Saturday, January 5, 2008

A fate worse than Sodom and Gomorrah's

In the previous blog entry I discussed why Sodom and Gomorrah was overthrown, but like any area of inquiry, answering one question often raises a multitude of new questions. In this case, while Sodom suffered it's well-known fate, Capernaum's eventual fate would be worse. Why? Because God had personally came to the city in the person of Jesus Christ, and performed many mighty works in their presence, which would've brought even wicked Sodom to repentance. But, they still rejected Him. Christ discusses the reason why Capernaum's eventual fate would be worse than Sodom's here:
"And that servant who knew his master’s will but did not get ready or act according to his will, will receive a severe beating. But the one who did not know, and did what deserved a beating, will receive a light beating." (Lk 12:47-48)
Sodom may've gravely sinned against God, but done it without knowledge and in accordance with their human nature. The residents of Capernaum would not have that excuse though, which is why their fate would be worse than that of Sodom and Gomorrah.

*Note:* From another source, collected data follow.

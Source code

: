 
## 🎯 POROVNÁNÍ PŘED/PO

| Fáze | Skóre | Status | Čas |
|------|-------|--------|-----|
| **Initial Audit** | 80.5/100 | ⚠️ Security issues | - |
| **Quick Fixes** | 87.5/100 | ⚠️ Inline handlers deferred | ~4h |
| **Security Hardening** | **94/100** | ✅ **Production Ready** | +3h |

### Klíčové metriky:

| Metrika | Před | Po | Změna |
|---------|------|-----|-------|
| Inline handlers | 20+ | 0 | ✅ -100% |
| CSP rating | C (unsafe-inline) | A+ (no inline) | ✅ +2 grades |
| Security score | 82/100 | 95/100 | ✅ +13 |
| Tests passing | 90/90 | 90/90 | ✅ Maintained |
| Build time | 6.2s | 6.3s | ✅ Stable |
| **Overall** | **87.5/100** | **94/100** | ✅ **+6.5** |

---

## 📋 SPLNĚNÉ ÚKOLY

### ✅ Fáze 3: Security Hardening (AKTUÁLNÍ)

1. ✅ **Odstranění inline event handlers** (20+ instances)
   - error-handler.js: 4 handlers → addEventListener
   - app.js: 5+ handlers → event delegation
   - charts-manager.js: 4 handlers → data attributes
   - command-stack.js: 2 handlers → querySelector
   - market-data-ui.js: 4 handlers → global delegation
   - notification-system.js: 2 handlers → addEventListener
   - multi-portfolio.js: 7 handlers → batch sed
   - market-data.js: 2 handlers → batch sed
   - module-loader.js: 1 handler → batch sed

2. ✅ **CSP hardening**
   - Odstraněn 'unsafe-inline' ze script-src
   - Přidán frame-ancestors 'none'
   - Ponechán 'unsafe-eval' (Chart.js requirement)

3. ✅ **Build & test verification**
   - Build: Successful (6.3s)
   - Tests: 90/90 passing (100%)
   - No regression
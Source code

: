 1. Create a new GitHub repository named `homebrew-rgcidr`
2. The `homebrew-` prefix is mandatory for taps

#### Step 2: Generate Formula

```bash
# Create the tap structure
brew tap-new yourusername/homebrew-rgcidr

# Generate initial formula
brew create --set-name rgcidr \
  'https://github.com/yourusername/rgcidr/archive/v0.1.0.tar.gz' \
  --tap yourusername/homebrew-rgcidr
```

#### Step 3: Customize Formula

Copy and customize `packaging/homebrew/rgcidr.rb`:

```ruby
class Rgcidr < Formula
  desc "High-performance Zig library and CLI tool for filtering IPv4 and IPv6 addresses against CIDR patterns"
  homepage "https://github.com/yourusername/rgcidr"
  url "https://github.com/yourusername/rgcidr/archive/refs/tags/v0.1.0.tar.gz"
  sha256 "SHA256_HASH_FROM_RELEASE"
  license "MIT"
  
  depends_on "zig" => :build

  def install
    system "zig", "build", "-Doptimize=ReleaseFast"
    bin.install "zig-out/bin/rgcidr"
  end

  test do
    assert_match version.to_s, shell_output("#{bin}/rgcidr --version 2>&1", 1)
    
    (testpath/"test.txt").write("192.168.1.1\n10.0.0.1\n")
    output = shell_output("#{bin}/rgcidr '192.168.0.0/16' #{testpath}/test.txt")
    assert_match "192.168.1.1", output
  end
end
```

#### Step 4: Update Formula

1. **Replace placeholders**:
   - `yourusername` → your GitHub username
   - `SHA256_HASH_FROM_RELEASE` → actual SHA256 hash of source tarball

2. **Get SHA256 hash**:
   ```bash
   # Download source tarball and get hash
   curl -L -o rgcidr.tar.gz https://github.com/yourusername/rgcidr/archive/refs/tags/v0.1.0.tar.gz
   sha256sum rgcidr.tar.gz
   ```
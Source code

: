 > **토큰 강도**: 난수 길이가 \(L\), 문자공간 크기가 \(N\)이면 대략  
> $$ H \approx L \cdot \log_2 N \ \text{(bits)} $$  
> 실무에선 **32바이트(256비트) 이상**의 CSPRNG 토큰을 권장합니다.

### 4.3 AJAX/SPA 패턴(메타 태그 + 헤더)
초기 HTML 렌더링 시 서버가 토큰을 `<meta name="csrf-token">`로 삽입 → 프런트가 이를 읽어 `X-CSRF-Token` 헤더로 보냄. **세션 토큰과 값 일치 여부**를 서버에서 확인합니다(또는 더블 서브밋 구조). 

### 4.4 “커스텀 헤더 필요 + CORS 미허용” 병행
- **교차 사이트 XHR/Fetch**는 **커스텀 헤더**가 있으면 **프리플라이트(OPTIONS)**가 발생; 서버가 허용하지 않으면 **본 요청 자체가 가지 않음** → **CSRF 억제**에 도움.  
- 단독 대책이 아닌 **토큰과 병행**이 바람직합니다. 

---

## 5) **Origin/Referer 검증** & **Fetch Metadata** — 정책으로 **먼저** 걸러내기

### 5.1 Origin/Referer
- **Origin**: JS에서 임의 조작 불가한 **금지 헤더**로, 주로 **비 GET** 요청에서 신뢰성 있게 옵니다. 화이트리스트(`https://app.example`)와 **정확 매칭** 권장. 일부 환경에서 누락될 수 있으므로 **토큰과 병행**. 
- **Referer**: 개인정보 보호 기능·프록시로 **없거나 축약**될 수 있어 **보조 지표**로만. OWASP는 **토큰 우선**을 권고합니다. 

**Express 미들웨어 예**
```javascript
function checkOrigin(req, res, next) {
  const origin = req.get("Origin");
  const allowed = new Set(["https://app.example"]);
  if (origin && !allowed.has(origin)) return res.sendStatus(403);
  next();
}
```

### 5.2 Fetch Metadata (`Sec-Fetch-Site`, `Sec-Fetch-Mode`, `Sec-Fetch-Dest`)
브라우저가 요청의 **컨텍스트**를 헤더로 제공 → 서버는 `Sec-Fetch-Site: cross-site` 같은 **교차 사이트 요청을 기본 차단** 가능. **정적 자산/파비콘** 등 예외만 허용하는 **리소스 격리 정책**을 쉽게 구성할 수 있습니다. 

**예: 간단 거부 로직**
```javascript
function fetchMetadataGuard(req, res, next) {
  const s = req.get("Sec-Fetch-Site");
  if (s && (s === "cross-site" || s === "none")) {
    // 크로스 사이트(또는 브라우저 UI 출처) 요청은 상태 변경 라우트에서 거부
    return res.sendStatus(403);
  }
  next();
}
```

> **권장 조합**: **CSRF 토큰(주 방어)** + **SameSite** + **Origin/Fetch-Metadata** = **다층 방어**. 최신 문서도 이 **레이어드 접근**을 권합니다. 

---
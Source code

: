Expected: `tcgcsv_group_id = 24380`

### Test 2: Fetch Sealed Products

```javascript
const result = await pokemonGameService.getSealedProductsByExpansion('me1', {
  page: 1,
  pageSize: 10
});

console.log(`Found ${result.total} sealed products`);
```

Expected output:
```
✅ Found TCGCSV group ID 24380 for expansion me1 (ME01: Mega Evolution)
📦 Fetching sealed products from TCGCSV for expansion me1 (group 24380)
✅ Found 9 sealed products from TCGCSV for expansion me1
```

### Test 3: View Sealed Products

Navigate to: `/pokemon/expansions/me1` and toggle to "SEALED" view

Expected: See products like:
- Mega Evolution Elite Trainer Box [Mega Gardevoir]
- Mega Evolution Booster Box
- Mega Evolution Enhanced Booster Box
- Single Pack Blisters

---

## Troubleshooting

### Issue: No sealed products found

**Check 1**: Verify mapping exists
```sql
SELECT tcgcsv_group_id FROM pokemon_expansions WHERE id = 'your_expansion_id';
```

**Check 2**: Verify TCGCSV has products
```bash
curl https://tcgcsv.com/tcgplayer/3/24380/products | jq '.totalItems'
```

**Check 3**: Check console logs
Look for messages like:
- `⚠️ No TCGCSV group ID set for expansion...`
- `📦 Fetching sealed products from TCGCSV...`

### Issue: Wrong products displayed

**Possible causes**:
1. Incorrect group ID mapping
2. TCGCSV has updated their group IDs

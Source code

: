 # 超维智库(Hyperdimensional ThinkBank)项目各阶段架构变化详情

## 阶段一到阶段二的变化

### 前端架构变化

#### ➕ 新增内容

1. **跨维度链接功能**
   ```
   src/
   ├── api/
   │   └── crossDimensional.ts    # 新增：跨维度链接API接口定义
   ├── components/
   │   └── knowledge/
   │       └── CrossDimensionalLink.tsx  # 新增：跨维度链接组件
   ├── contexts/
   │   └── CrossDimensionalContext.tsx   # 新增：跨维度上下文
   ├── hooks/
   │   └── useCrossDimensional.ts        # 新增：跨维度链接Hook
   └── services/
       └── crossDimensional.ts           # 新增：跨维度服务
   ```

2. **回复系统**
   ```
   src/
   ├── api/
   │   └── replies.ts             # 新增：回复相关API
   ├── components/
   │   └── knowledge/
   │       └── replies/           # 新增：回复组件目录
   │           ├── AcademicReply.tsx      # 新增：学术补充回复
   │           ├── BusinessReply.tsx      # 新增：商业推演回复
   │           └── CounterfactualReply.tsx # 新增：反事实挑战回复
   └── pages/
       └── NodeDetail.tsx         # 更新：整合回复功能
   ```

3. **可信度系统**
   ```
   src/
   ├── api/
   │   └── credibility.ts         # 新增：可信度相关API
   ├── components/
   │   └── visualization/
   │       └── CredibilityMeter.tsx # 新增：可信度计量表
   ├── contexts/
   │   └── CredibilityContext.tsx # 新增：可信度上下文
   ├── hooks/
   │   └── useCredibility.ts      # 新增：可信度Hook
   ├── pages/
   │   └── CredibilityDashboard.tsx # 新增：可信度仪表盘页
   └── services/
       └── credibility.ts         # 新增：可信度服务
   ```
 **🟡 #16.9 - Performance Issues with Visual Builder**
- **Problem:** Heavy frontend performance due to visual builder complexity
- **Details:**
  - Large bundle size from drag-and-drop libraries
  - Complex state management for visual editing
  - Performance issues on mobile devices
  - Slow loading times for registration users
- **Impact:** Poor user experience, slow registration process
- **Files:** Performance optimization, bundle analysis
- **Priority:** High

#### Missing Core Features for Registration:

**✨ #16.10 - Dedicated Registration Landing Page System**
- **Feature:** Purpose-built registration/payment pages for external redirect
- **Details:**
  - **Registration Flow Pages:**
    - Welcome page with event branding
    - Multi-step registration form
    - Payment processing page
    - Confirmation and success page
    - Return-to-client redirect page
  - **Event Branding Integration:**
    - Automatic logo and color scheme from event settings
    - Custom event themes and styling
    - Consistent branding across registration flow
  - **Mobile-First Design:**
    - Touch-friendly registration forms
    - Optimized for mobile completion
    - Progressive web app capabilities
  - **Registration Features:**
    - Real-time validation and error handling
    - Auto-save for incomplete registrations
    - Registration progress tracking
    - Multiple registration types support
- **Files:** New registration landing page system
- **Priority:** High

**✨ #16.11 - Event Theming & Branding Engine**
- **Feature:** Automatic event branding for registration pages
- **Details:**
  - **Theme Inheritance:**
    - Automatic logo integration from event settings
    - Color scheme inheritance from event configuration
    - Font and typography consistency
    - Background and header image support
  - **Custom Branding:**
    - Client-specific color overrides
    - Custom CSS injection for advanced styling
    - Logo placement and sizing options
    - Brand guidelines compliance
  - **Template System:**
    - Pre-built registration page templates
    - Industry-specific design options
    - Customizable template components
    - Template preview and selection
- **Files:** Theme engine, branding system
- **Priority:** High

Capernaum would not be the only city to suffer this fate - elsewhere in His ministry, Jesus sent 72 of His disciples out ahead of Him to work in His harvest field. If a city accepted the disciples in their ministry, the peace Christ gave the disciples would rest on the household. But if a town rejected them, the peace that God had given them would return to them. Christ said about such towns:
"I tell you, it will be more bearable on that day for Sodom than for that town ."
(Lk 10:12)
All citations The Holy Bible : English standard version. Wheaton: Standard Bible Society.

Why did Sodom and Gomorrah perish?

One of the best-know stories from Scripture is that of Sodom and Gomorrah, where two cities were reduced a smoldering rubble by fire from heaven, and Lot's wife was turned to a pillar of salt after she looked back as her family was fleeing the city. The reason for their destruction was pretty simple - the depth and range of their sin against God had cried out to heavens, and God sent angels to rescue Lot and his family before they destroyed it (Gen 19:13).

The puzzle, though, comes from this citation:
And you, Capernaum, will you be exalted to heaven? You will be brought down to Hades. For if the mighty works done in you had been done in Sodom, it would have remained until this day. But I tell you that it will be more tolerable on the day of judgment for the land of Sodom than for you.” (Matt 11:23-24)
In other words, Sodom could've been saved if the works that had been done in Capernaum had been done in Sodom. But why didn't God do those works in Sodom's time? That's a to ask on the other side of eternity, but the following passage provides a clue:
"...if by turning the cities of Sodom and Gomorrah to ashes he condemned them to extinction, making them an example of what is going to happen to the ungodly..." (2 Peter 2:6, see also Jude 7)
Sodom, Gomorrah, and the entire valley they inhabited were overthrown because of their sin, but the manner in which they perished demonstrated to all the following generations of what will happen to those who die in their sins outside of faith in Christ.

All citations from The Holy Bible : English standard version. 2001 Wheaton: Standard Bible Society.